Prior to renovation, Festival Hall is used for seated events of up to 4,586 including the main floor or for up to 5,445 if the floor is used for standing, sight lines permitting. The addition of floor-to-ceiling curtains around the main floor and between the side sections allows seating for up to 1,741 people or 2,600 standing on the main floor.
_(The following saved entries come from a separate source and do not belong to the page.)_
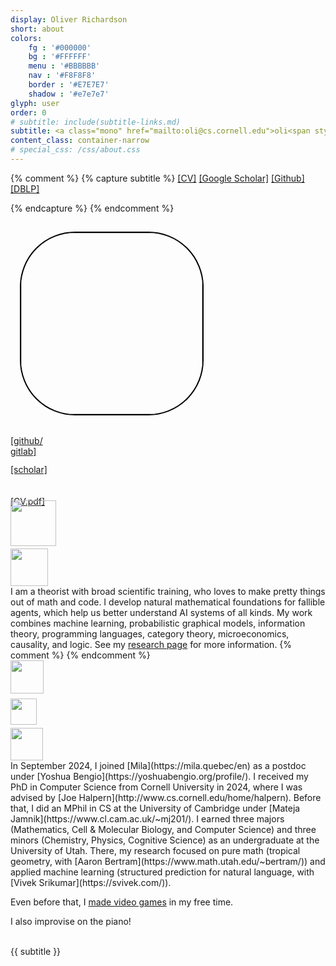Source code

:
 ```yaml
---
display: Oliver Richardson
short: about
colors:
    fg : '#000000'
    bg : '#FFFFFF'
    menu : '#BBBBBB'
    nav : '#F8F8F8'
    border : '#E7E7E7'
    shadow : '#e7e7e7'
glyph: user
order: 0
# subtitle: include(subtitle-links.md)
subtitle: <a class="mono" href="mailto:oli@cs.cornell.edu">oli<span style="margin-left:5px;margin-right:5px;font-family:sans-serif;">@</span>cs.cornell.edu</a>
content_class: container-narrow
# special_css: /css/about.css
---
```

{% comment %}
{% capture subtitle %}
[[CV]](/files/cv.pdf)
[[Google Scholar]](https://scholar.google.com/citations?user=5_yI4jIAAAAJ)
[[Github]](https://github.com/orichardson)
[[DBLP]](https://dblp.org/pid/281/7499.html)
<!-- [[Twitter]]()
[[Instagram]]() -->
{% endcapture %}
{% endcomment %}

<div class="portrait">
<!-- ![portrait](/images/me-1.jpg) -->
<!-- <img src="{{ site.baseurl }}/images/me-1-cropped.jpg" style="width:200px;float:right;margin-left:15px;border-radius:50%;"/> -->
<!-- <img src="{{ site.baseurl }}/images/me-2-cropped.jpg" style="width:25vw; margin-left:15px;border-radius:50%;"/> -->
<!-- <img src="{{ site.baseurl }}/images/me-3-cropped.jpg" style="width:350px;float:right;margin:15px;border-radius:50%;"/> -->
<!-- <img src="{{ site.baseurl }}/images/me-3--crop2.jpg" 
    style="width:360px;margin:15px;border-radius:50%;border:2px solid black;max-width:90vw;"/> -->
<img src="{{ site.baseurl }}/images/me4-cropped.jpg" 
    style="width:290px;margin:15px;border-radius:30%;border:2px solid black;max-width:80vw;"/>
<!-- <img src="{{ site.baseurl }}/images/me-3-cropped.jpg" 
style="width:450px;margin:15px;border-radius:50%;border:2px solid black;max-width:90vw;"/> -->
<!-- <img src="/images/me-3--crop2.jpg" style="width:350px;margin:15px;margin-left:30px;border-radius:50%;"/> -->
<!-- <img src="/images/me-2-cropped.jpg" style="width:350px;height=305px;margin:15px;margin-left:30px;border-radius:50%;"/> -->
<div class="icon-panel">
<!-- <a href="mailto:" title="email"><i class="fas fa-envelope"></i></a> -->
    <a href="https://github.com/orichardson" title="GitHub" style="margin-right:-5px"
             target="_blank" rel="noopener noreferrer">
        <i class="fab fa-github" style="margin-right:-9px"></i>
        <br/>
        <span class="icon-label">[github/</span>
        </a>
    <a href="https://gitlab.com/zaytuna" title="GitLab">
        <i class="fab fa-gitlab" style="margin-left:-9px"></i>
        <br/>
        <span class="icon-label">gitlab]</span>
        </a>
    <br/>
    <br/>
    <a href="https://scholar.google.com/citations?user=5_yI4jIAAAAJ" title="Google Scholar">
        <div style="margin-bottom:-5px;"><i class="ai ai-google-scholar"></i></div>
        <!-- <br/> -->
        <span class="icon-label">[scholar]</span>
        </a>
    <br/>
    <br/>
    <a href="{{ site.baseurl }}/files/cv.pdf" title="CV">
        <i class="fa fa-snowflake"></i>
        <br/>
        <span class="icon-label">[CV.pdf]</span>
        </a>
</div>
</div>

<!-- <div class="col-md-6 col-"> -->
<!-- <div style="width:55px;float:right;margin-left:15px;">
<img src="/images/theu.png" width=50px/>
<img src="/images/ucam.png" width=50px/>
<img src="/images/cornell-seal.png" width=50px/>
</div> -->

<div class="seal" style="margin-top:-10px">
    <a href="https://mila.quebec"><img src="{{ site.baseurl }}/images/mila-logo.png" style="width:5.2em;"/></a> <br/>
    <a href="https://www.umontreal.ca/"><img src="{{ site.baseurl }}/images/udm-logo.png" style="width:4.3em;margin-top:4px;"/></a>
</div>
<!-- **Bio.&nbsp;&nbsp;** -->
I am a theorist with broad scientific training, who loves to make pretty things out of math and code.
I develop natural mathematical foundations for fallible agents, which help us better understand AI systems of all kinds.
<!-- Currently, I am a PhD candidate in Computer Science at Cornell University, advised by [Joe Halpern](http://www.cs.cornell.edu/home/halpern). -->
My work combines 
machine learning, probabilistic graphical models, information theory, programming languages, category theory, microeconomics, causality, and logic.
See my <a onclick="event.preventDefault();$('.navtab-research>a').click();" href="{{ site.baseurl }}/research/">research page</a> for more information.
{% comment %}
<!-- I am a theorist, but love to write code. -->
<!-- with broad mathematical and scientific training. -->
<!-- My research focuses primarily on a unified theory of probabilistic modeling that allows
for inconsistent beliefs. This theory is based on a class of models I invented, called
[Probabilistic Dependency Graphs (PDGs)](https://orichardson.github.io/pdg/), which
subsume traditional graphical models (Bayesian networks, factor graphs, causal models), and also model modern machine learning settings (Classification, GANs, VAEs, ...). 
This gives rise to an intuitive interpretation of loss functions as a degree of inconsistency, and learning/inference/adversarial attack algorithms as ways to resolve that inconsistency.  -->
<!-- Critically, PDGs can contain inconsistent probabilistic information, and that degree of inconsistency
turns out to be quite important. -->
<!-- Before starting my PhD, I did an MPhil at the University of Cambridge,
    where I did research in diagrammatic reasoning with [Mateja Jamnik]().
As an undergraduate at the University of Utah,
    I studied biology, 
    pure math (tropical geometry, with [Aaron Betram]()), 
    and applied machine learning (structured prediction, with [Vivek Srikumar]()). -->
{% endcomment %}
<div class="seal">
    <a href="https://www.cs.cornell.edu/"><img src="{{ site.baseurl }}/images/cornell-seal.png" style="width:3.8em;margin-right:0.5em"/></a><br/>
    <a href="https://www.cam.ac.uk/"><img src="{{ site.baseurl }}/images/ucam.png" style="width:3.0em;margin-top:8px;margin-right:0.6em"/></a><br/>
    <a href="https://www.utah.edu"><img src="{{ site.baseurl }}/images/theu.png" style="width:3.7em;margin-top:5px;margin-right:0.6em"/></a>
</div>
In September 2024, I joined [Mila](https://mila.quebec/en) as a postdoc under [Yoshua Bengio](https://yoshuabengio.org/profile/). 
I received my PhD in Computer Science from Cornell University in 2024, where I was advised by [Joe Halpern](http://www.cs.cornell.edu/home/halpern).
Before that, I did an MPhil in CS at the University of Cambridge under [Mateja Jamnik](https://www.cl.cam.ac.uk/~mj201/).
I earned three majors (Mathematics, Cell & Molecular Biology, and Computer Science) and three minors (Chemistry, Physics, Cognitive Science) as an undergraduate at the University of Utah. There, my research focused on pure math (tropical geometry, with [Aaron Bertram](https://www.math.utah.edu/~bertram/)) and applied machine learning (structured prediction for natural language, with [Vivek Srikumar](https://svivek.com/)).
<!-- ;**
 now I do applied math and theoretical machine learning.** -->

Even before that, I [made video games](https://gitlab.com/zaytuna) in my free time.
<!-- I also play many sports and improvise on the piano! -->
I also improvise on the piano!

<br>
{{ subtitle }}

<!-- MUSIC! SHould wait until I have another page + more improv. 
<h4 >Improvization</h4>
<div class="loading">
<iframe width="100%" height="450"  scrolling="no" frameborder="no" src="https://w.soundcloud.com/player/?url=https%3A//api.soundcloud.com/playlists/349382933&amp;color=7e00bc&amp;;auto_play=false&amp;hide_related=false&amp;show_comments=true&amp;show_user=true&amp;show_reposts=false"></iframe>
</div>
-->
The main floor has an area of 288 m2, providing room for dining for up to 1,000 seated guests plus dance floor, and the stage offers a further 160 m2 of elevated space.

==Notable appearances==
The Beatles played at the venue during their 1964 World Tour. Ringo Starr rejoined the group for two shows after he had been hospitalized with tonsillitis, during which time he was temporarily replaced by Jimmie Nicol.

Ike & Tina Turner performed at Festival Hall during their first Australian tour on 27 February 1975.

On 19 January 2007, Comedy Rock duo Tenacious D performed as part of their Pick of Destiny Tour, rock band T'N'T was opening act.

On 29 November 2019, Juice Wrld performed at the venue in what would become his second-last show and final headline show before his death on 8 December 2019.

On 26 and 27 January 2024, veteran punk band NOFX played their final Australian shows to a sold-out crowd at Festival Hall, 30 years after their first Australian tour.